START Extracted records

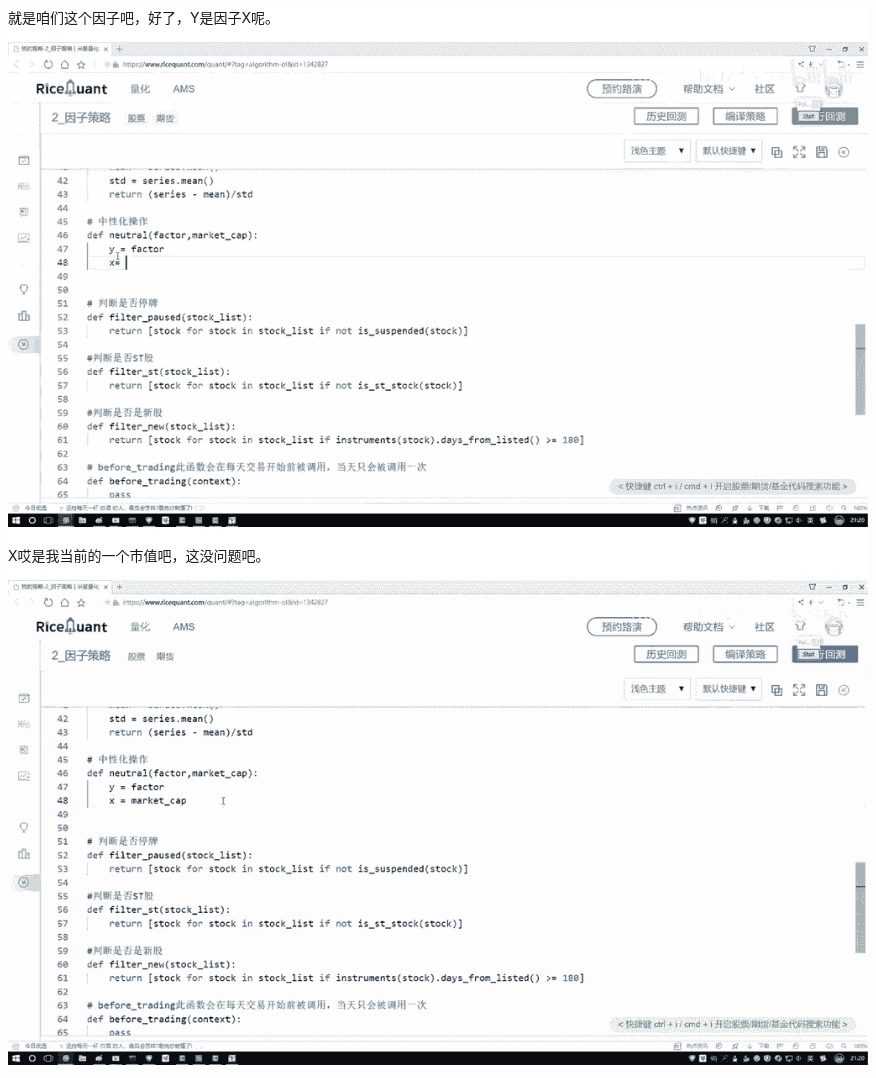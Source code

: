 就是咱们这个因子吧，好了，Y是因子X呢。

![](img/8548a5aae1b6bbef98bf1c46d52871e2_112.png)

X哎是我当前的一个市值吧，这没问题吧。

![](img/8548a5aae1b6bbef98bf1c46d52871e2_114.png)
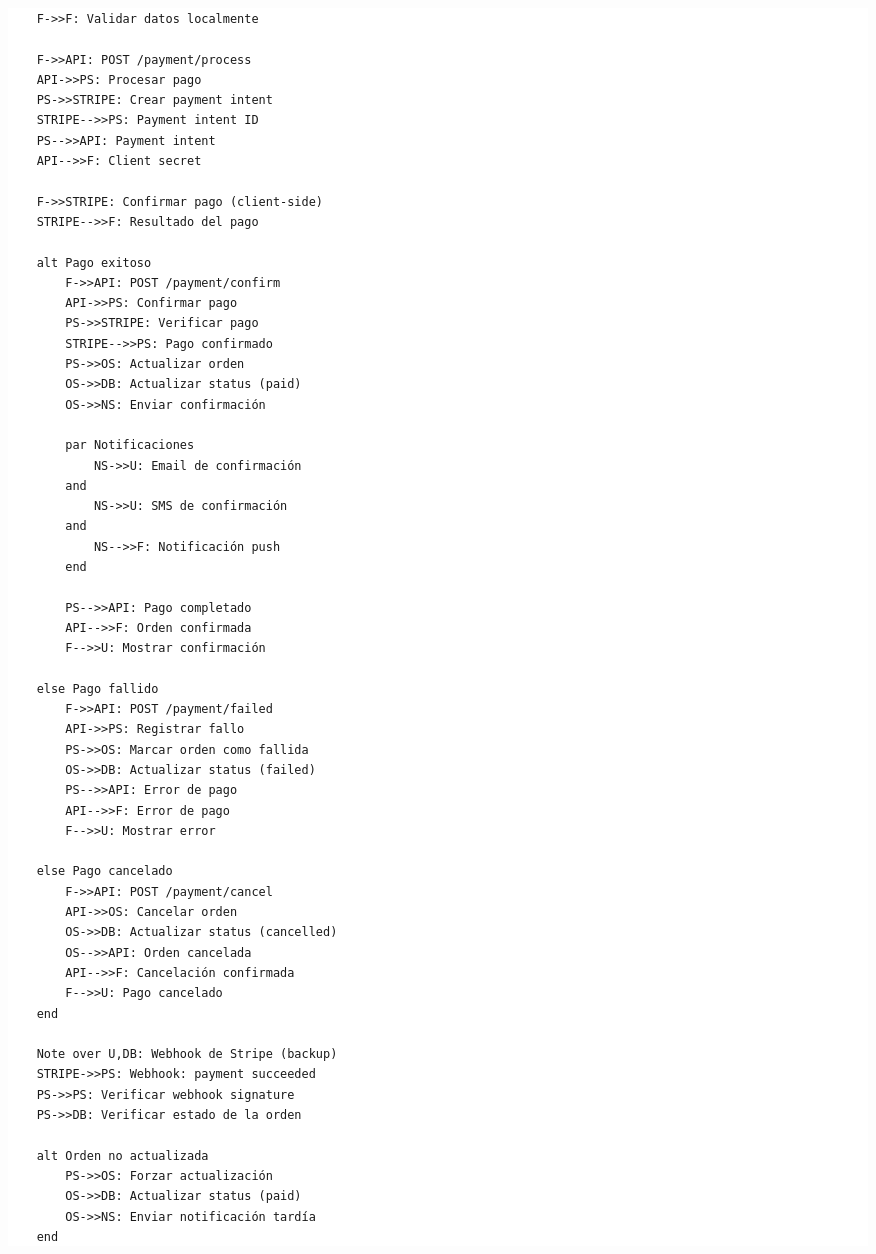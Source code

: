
 ```mermaid
    F->>F: Validar datos localmente
    
    F->>API: POST /payment/process
    API->>PS: Procesar pago
    PS->>STRIPE: Crear payment intent
    STRIPE-->>PS: Payment intent ID
    PS-->>API: Payment intent
    API-->>F: Client secret
    
    F->>STRIPE: Confirmar pago (client-side)
    STRIPE-->>F: Resultado del pago
    
    alt Pago exitoso
        F->>API: POST /payment/confirm
        API->>PS: Confirmar pago
        PS->>STRIPE: Verificar pago
        STRIPE-->>PS: Pago confirmado
        PS->>OS: Actualizar orden
        OS->>DB: Actualizar status (paid)
        OS->>NS: Enviar confirmación
        
        par Notificaciones
            NS->>U: Email de confirmación
        and
            NS->>U: SMS de confirmación
        and
            NS-->>F: Notificación push
        end
        
        PS-->>API: Pago completado
        API-->>F: Orden confirmada
        F-->>U: Mostrar confirmación
        
    else Pago fallido
        F->>API: POST /payment/failed
        API->>PS: Registrar fallo
        PS->>OS: Marcar orden como fallida
        OS->>DB: Actualizar status (failed)
        PS-->>API: Error de pago
        API-->>F: Error de pago
        F-->>U: Mostrar error
        
    else Pago cancelado
        F->>API: POST /payment/cancel
        API->>OS: Cancelar orden
        OS->>DB: Actualizar status (cancelled)
        OS-->>API: Orden cancelada
        API-->>F: Cancelación confirmada
        F-->>U: Pago cancelado
    end
    
    Note over U,DB: Webhook de Stripe (backup)
    STRIPE->>PS: Webhook: payment succeeded
    PS->>PS: Verificar webhook signature
    PS->>DB: Verificar estado de la orden
    
    alt Orden no actualizada
        PS->>OS: Forzar actualización
        OS->>DB: Actualizar status (paid)
        OS->>NS: Enviar notificación tardía
    end
```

END Extracted records

■ **Assignment**
Wherever the string "intent" appears in the entries, copy that line.

■ **Answer for the task**
    PS->>STRIPE: Crear payment intent
    STRIPE-->>PS: Payment intent ID
    PS-->>API: Payment intent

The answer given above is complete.